= Rafat Saeed Qureshi =

Indian writer (1946–2024)

Rafat Saeed Qureshi (10 October 1946 – 12 July 2024) was an Indian Urdu writer hailing from Aurangabad, Maharashtra. He wrote more than a 100 articles, features, reviews and translated stories from English to Urdu. His work is mostly on culture, tourism, history and monuments. An activist in the field of history and monuments, Qureshi promoted Aurangabad at the national level through his Radio talks on Akashwani (All India Radio). He was also a regular talker on Akashwani. He also conducted series of talks on various monuments of India.

== Biography ==
Rafat Qureshi was born on 10 October 1946. He came from a traditional Handicraft family of Himroo. His father Abdul Hameed Qureshi owned a Himroo showroom and factory which was the only tourist shopping attraction from 1900 to late 1990s. Abdul Hameed Qureshi brought a revolution in the textile industry by implementing more innovative methods of producing the Himroo fabric.

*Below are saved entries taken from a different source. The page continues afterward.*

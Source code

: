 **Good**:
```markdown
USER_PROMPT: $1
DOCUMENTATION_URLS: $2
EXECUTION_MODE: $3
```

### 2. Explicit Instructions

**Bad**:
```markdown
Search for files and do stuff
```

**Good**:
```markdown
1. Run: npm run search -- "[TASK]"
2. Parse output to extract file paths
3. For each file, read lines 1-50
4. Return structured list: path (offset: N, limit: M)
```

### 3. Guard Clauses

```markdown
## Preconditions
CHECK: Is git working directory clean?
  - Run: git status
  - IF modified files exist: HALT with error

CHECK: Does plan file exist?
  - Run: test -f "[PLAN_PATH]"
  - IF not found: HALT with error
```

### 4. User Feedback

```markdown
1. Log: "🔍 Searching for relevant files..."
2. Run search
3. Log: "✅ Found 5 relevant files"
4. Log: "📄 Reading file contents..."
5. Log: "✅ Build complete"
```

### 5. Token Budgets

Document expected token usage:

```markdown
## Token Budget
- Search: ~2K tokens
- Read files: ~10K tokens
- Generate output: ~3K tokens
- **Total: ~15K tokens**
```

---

Qureshi died in Canada on 12 July 2024, at the age of 77.

==Work==
Qureshi wrote articles, reviews of books in various magazines and newspapers. His first book Mulk-E-Khuda Tangneest published from Delhi, is a travelogue. The book also contains the world heritage places in Aurangabad, Ajanta, Ellora, as well as local historical sites like Quile-e-Arc built by Aurangzeb and narrates interesting events in the palace.

Qureshi’s later book titled Tazkire Ujaalo Ke is a book that incorporates different chapters on personalities, translations, reviews, history, and humour, as well as reviews on his work by some of the most celebrated names in Urdu literature.